Chapter 13 Trustee (“the Trustee”) to recover from Ford alleged overpayments that Ford received

from a confirmed Chapter 13 bankruptcy plan.

Albert and Edelgard Stevens (“the Debtors”) filed a Chapter 13 petition in the U.S.

Bankruptcy Court for the Southern District of Georgia. Among their assets was a 1992 pick-up

truck, in which Ford held a properly perfected security interest. Ford was also the named loss payee

on an insurance policy covering the truck. As part of the Debtors’ confirmed Chapter 13 plan, the

bankruptcy court allowed Ford’s secured claim, in which it requested the amount of $18,586.72, plus

interest at a rate of 12% as provided by local bankruptcy court rule. Approximately one year later,

after the Trustee had made numerous payments to Ford under the plan, the truck was completely

destroyed in an accident. In response to Ford’s request, the insurance company paid directly to Ford

the sum of $14,967.42, which reflected the remainder of the debt owed to Ford, and interest

calculated at a rate of 13.5% pursuant to the original contract with the Debtors,1 rather than at the

12% rate provided in the bankruptcy plan. Combined with the principal payments that Ford had

already received from the Trustee, Ford recovered $1,852.83 more than what it should have received

under the Chapter 13 plan. The Trustee requested that Ford refund the overpayment and when Ford

failed to do so, the Trustee withheld the amount of the overpayment from Ford’s monthly lump sum

disbursement check. This check included payments due to Ford from all of the debtor accounts

administered by the Trustee.

1 The interest portion of the insurance proceeds reflected the difference between the 13.5% contractual interest rate and the 12% interest rate from the date of the confirmation of the bankruptcy plan until the destruction of the truck, plus interest that accrued at the original 13.5% rate in the five months before the plan was confirmed.

2 DISCUSSION

As a threshold matter, we first consider the Trustee’s motion to dismiss Ford’s appeal in this

case on grounds that the issues raised in the appeal became moot upon the Debtors’ discharge from

the bankruptcy court. The Debtors’ discharge was entered on April 5, 1995. On July 10, 1996,

however, the bankruptcy court reopened the case and revoked the discharge for the purpose of

correcting an administrative error. It appears that the case remains open. The Trustee argues that,

notwithstanding the reopening of the case, Ford’s appeal is moot because no relief would be

available should Ford prevail. We find no merit in this argument, and deny the Trustee’s motion to

dismiss.

Turning to the merits, we first consider Ford’s argument that the insurance proceeds it

received as the named loss payee on the insurance policy covering the truck are not property of the

bankruptcy estate, and that, thus, Ford was entitled to retain the amount reflecting the original

contractual interest rate from the insurer. The property of a Chapter 13 bankruptcy estate is

comprised of “all legal or equitable interests of the debtor in property as of the commencement of

the case,” which includes “proceeds, product, offspring, rents, or profits of or from property of the

estate.” 11 U.S.C. § 541(a)(1) & (6). Confirmation of a plan under Chapter 13 of the Bankruptcy

Code binds the debtors and creditors to the terms of that plan. 11 U.S.C. §1327(a). If insurance

proceeds are considered property of the bankruptcy estate, then the distribution of those proceeds

is governed by the terms of the confirmed Chapter 13 plan.

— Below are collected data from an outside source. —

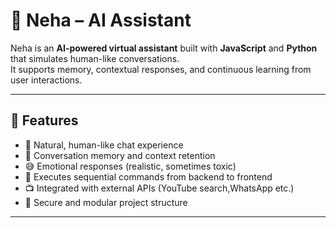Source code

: # 🤖 Neha – AI Assistant

Neha is an **AI-powered virtual assistant** built with **JavaScript** and **Python** that simulates human-like conversations.  
It supports memory, contextual responses, and continuous learning from user interactions.  

---

## 🚀 Features
- 💬 Natural, human-like chat experience  
- 🧠 Conversation memory and context retention  
- 😅 Emotional responses (realistic, sometimes toxic)  
- 🔗 Executes sequential commands from backend to frontend  
- 📺 Integrated with external APIs (YouTube search,WhatsApp etc.)  
- 🔐 Secure and modular project structure  

---
 
<!-- {
  "name": "backend",
  "version": "1.0.0",
  "main": "index.js",
  "type": "module",
  "scripts": {
    "dev":"nodemon server.js"
  },
  "keywords": [],
  "author": "",
  "license": "ISC",
  "description": "",
  "dependencies": {
    "@huggingface/inference": "^3.6.2",
    "@modelcontextprotocol/sdk": "^1.9.0",
    "axios": "^1.8.4",
    "cors": "^2.8.5",
    "dotenv": "^16.4.7",
    "express": "^5.1.0",
    "fs": "^0.0.1-security",
    "gtts": "^0.2.1",
    "gtts.js": "^1.0.1",
    "mongodb": "^6.15.0",
    "mongoose": "^8.13.1",
    "nodemon": "^3.1.9",
    "openai": "^4.91.1",
    "zod": "^3.24.2"
  },
  "devDependencies": {
    "concurrently": "^9.1.2"
  }
} -->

Ford does not dispute that the truck and the insurance policy covering damage to the truck

were property of the Debtors and, therefore, property of the Chapter 13 estate. The fact that the

insurance policy is property of the bankruptcy estate, however, does not necessarily mean that the

3 proceeds from that policy are also property of the estate. In some circumstances, a creditor or

beneficiary other than the debtor may be entitled to proceeds distributed pursuant to an insurance

policy that is property of a bankruptcy estate. See, e.g., First Fidelity Bank v. McAteer, 985 F.2d

114, 117 (3d Cir. 1993) (holding that proceeds from credit life insurance policy belonged to creditor

and not to the bankruptcy estate); In re Louisiana World Exposition, 832 F.2d 1391, 1399 (5th Cir.

1987) (holding that proceeds from Directors and Officers liability insurance policy held by bankrupt

corporation were not property of bankruptcy estate). But cf. Vitek v. Floyd (In re Vitek), 51 F.3d

530, 534-35 (5th Cir. 1995) (noting that Louisiana World Exposition might be limited to the narrow

situation in which the debtor has no interest in the liability insurance proceeds).

Where the debtor has an interest in the insurance proceeds, however, the proceeds are

considered property of the bankruptcy estate and distribution of the proceeds is governed according

to the terms of the bankruptcy plan. See, e.g., In re Feher, 202 B.R. 966, 970 (Bankr. S.D. Ill. 1996)

(holding that, “in view of the fact that Mr. Feher has a shared interest in any proceeds paid under

the policy, the proceeds constitute property of Mr. Feher’s bankruptcy estate”); In re Hill, 174 B.R.

949, 952 (Bankr. S.D. Ohio 1994). In order to determine the parties’ respective rights with regard

to the insurance proceeds from the destruction of the truck, one must consider the nature and type

of the insurance policy involved, and its relationship to the property of the bankruptcy estate.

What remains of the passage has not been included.